Well, maybe there is something to this paleo diet stuff, because I started salivating. I don’t have any shellfish or game, but I’m thinking now that dinner tonight might be some roasted tubers seasoned with some of the herbs my wife is growing in her garden. Our many-times-great grandparents weren’t stupid people. We might as well give those starch-digestion enzymes they bestowed on us a happy workout!

Comments

  1. blf says

    There used to be a local paleo diet (they used the English spelling) cafe here in the S.France seaside village where I live. I never ate there, being rather opposed to actively / knowingly supporting woo-woo, and also noticing the list of ingredients didn’t seem to include any seafood or shellfish — fairly likely (local) ingredients for people of that time, settled or not. (I seem to recall it’s been shown that Neanderthals in Spain(?) did eat oysters(?) from the Mediterranean.)

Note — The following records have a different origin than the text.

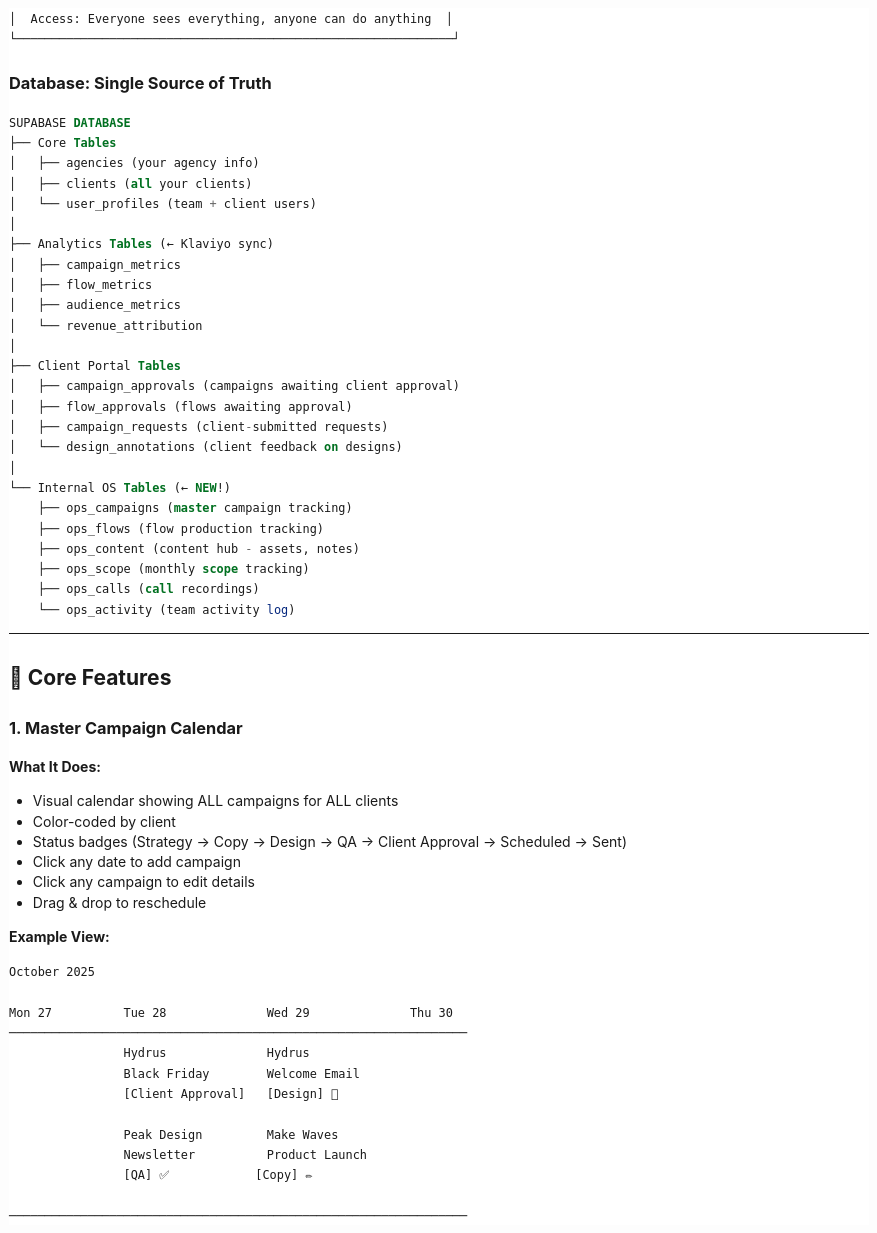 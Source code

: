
 ```
│  Access: Everyone sees everything, anyone can do anything  │
└─────────────────────────────────────────────────────────────┘
```

### **Database: Single Source of Truth**

```sql
SUPABASE DATABASE
├── Core Tables
│   ├── agencies (your agency info)
│   ├── clients (all your clients)
│   └── user_profiles (team + client users)
│
├── Analytics Tables (← Klaviyo sync)
│   ├── campaign_metrics
│   ├── flow_metrics
│   ├── audience_metrics
│   └── revenue_attribution
│
├── Client Portal Tables
│   ├── campaign_approvals (campaigns awaiting client approval)
│   ├── flow_approvals (flows awaiting approval)
│   ├── campaign_requests (client-submitted requests)
│   └── design_annotations (client feedback on designs)
│
└── Internal OS Tables (← NEW!)
    ├── ops_campaigns (master campaign tracking)
    ├── ops_flows (flow production tracking)
    ├── ops_content (content hub - assets, notes)
    ├── ops_scope (monthly scope tracking)
    ├── ops_calls (call recordings)
    └── ops_activity (team activity log)
```

---

## 🎨 Core Features

### **1. Master Campaign Calendar**

**What It Does:**
- Visual calendar showing ALL campaigns for ALL clients
- Color-coded by client
- Status badges (Strategy → Copy → Design → QA → Client Approval → Scheduled → Sent)
- Click any date to add campaign
- Click any campaign to edit details
- Drag & drop to reschedule

**Example View:**
```
October 2025

Mon 27          Tue 28              Wed 29              Thu 30
────────────────────────────────────────────────────────────────
                Hydrus              Hydrus
                Black Friday        Welcome Email
                [Client Approval]   [Design] 🎨
                
                Peak Design         Make Waves
                Newsletter          Product Launch
                [QA] ✅            [Copy] ✏️

────────────────────────────────────────────────────────────────

```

    That particular cafe has long since closed — they didn’t last much longer than the tourist-full summer — and has been replaced by another cafe, albeit out with an (unusual for France) large selection of vegetarian / vegan dishes.

  2. ardipithecus says

    One advantage of being an omnivore is that you can eat pretty much whatever you can catch.

    OK, we’re not so good with cellulose, but still.

  3. jrkrideau says

    I do not know much about the paleo diet but it always struct me as stupid. If one is hungery then you eat anything. A nice tasty bug is just as good as a steak.

  4. sparks says

    @6 jrkrideau:
    And you just defined the paleo diet. “If one is hungry, then you eat anything (available). The real problem if such exists is in our modern definition of what was available. I’m guessing we missed some things on that score.

  5. says

    One thing left out of the paleo diet is starvation.
    I always say if we still had food shortages McDonalds’s would be considered health food. Except for maybe the salt.

  6. PaulBC says

    “And while little is known about the origins of cooking, campfires were being built at least 300,000 years ago in Africa.”
    Maybe it was just so they could sing an early version of the Campfire Song Song, having developed self-referential humor long before they learned how to cook tubers.

  7. pilgham says

    Stone Age man ate french fries!” No ketchup though. And salt was worth it’s weight in gold.

  8. susans says

    And when you explain to GMO haters that women doing small scale agriculture thousands of years ago were very likely deliberately breeding plants and animals, they will tell you: but that’s completely different.

  9. davidnangle says

    I wonder if humans have been selected for jibber-jabbering about cooking and ingredients constantly. Because you have to wonder about all the deadly things people have learned NOT to eat, and how they learned was through deaths. There were people just eating new things and dying from it, and also people talking constantly about the same things, then eating them, THEN dying… but for that group, the rest of the tribe had the option of discovering what was killing them.

  10. blf says

    davidnangle@13, Apropos of nothing much, find a copy of Roy Lewis’s The Evolution Man (it is also known by other titles), apparently long out-of-print. It’s a witty tale (pure fiction!) on cave people during the Pleistocene — Terry Pratchett liked it — and, among other things, says (paraphrasing) “…in memory of all the prehistoric researchers who died to discover what not to eat”.

  11. jrkrideau says

    @ 14 blf
    Thanks for the Roy Lewis reference. I owned a copy many years ago, it disappeared and I could remember neither the author nor title, just how much fun it was. I still chuckle when I think of it. Good old Ernest.

    I will have to track down a copy.